Fuel expense decreased $1.9 million or 2.7 percent in the current period.
This decrease was primarily due to the availability of electricity for purchase
at favorable prices and decreased generation levels, resulting from the
significant reduction in off-system sales. Variances in the actual cost of fuel
used in electric generation and certain purchased power costs, as compared to
that component in cost-of-service for ratemaking, are passed through to the
Company's electric customers through automatic fuel adjustment clauses. The
automatic fuel adjustment clauses are subject to periodic review by the Oklahoma
Corporation Commission ("OCC"), the Arkansas Public Service Commission ("APSC")
and the Federal Energy Regulatory Commission ("FERC"). Enogex Inc., an affiliate
of the Company, owns and operates a pipeline business that delivers natural gas
to the generating stations of the Company. The OCC, the APSC and the FERC have
authority to examine the appropriateness of any gas transportation charges or
other fees the Company pays Enogex, which the Company seeks to recover through
the fuel adjustment clause or other tariffs.

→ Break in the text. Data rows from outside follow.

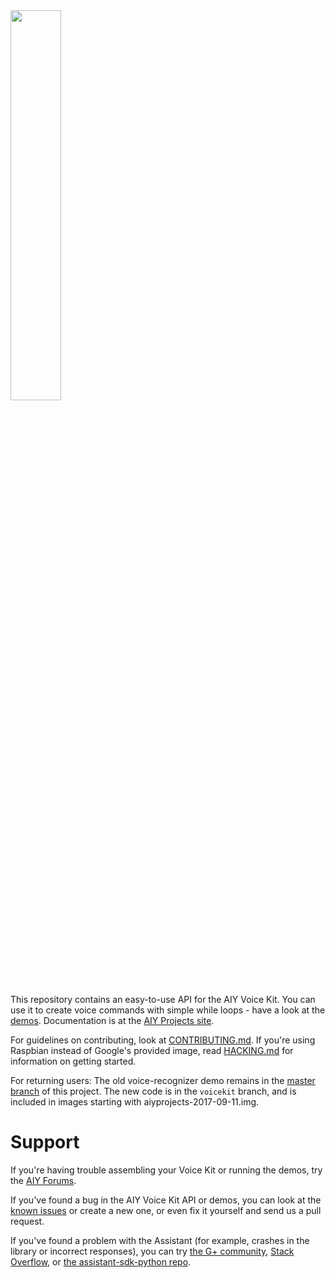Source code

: <img src="https://aiyprojects.withgoogle.com/static/images/icons/aiy-square-logo.svg" width="40%">

This repository contains an easy-to-use API for the AIY Voice Kit.
You can use it to create voice commands with simple while loops - have a look at the [demos](https://github.com/google/aiyprojects-raspbian/tree/voicekit/src).
Documentation is at the [AIY Projects site](https://aiyprojects.withgoogle.com).

For guidelines on contributing, look at [CONTRIBUTING.md](CONTRIBUTING.md).
If you're using Raspbian instead of Google's provided image, read
[HACKING.md](HACKING.md) for information on getting started.

For returning users:
The old voice-recognizer demo remains in the [master branch](https://github.com/google/aiyprojects-raspbian/tree/master) of this project.
The new code is in the `voicekit` branch, and is included in images starting with aiyprojects-2017-09-11.img.

# Support

If you're having trouble assembling your Voice Kit or running the demos,
try the [AIY Forums](https://www.raspberrypi.org/forums/viewforum.php?f=114).

If you've found a bug in the AIY Voice Kit API or demos, you can look at the
[known issues](https://github.com/google/aiyprojects-raspbian/issues) or create
a new one, or even fix it yourself and send us a pull request.

If you've found a problem with the Assistant (for example, crashes in the
library or incorrect responses), you can try
[the G+ community](https://plus.google.com/communities/117537996116836200696),
[Stack Overflow](https://stackoverflow.com/questions/tagged/google-assistant-sdk),
or [the assistant-sdk-python repo](https://github.com/googlesamples/assistant-sdk-python/).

Other operation and maintenance expense decreased $7.1 million or 11.4
percent, primarily due to reduced contract labor, employee benefit costs and
miscellaneous corporate expenses.
Purchased power costs increased $2.8 million or 5.0 percent primarily due
to the availability of electricity at favorable prices.
Interest charges decreased $0.7 million or 5.7 percent due to the
redemption on April 21, 1998 of $87.5 million of long-term debt, refinanced at
lower interest cost.
6
<PAGE>
LIQUIDITY AND CAPITAL REQUIREMENTS
The Company meets its cash needs through internally generated funds,
permanent financing and short-term borrowings. Internally generated funds and
short-term borrowings are expected to meet virtually all of the Company's
capital requirements through the remainder of 1999. Short-term borrowings will
continue to be used to meet temporary cash requirements.
The Company's primary needs for capital are related to construction of new
facilities to meet anticipated demand for utility service, to replace or expand
existing facilities and to some extent, for satisfying maturing debt. Capital
expenditures for the current period of $24.1 million were financed with
internally generated funds and short-term borrowings.
The Company's capital structure and cash flow remained strong throughout
the current period. The Company's combined cash and cash equivalents decreased
approximately $147,000 during the three months ended March 31, 1999. The
decrease reflects the Company's cash flow from operations, net of short-term
debt, construction expenditures and dividend payments.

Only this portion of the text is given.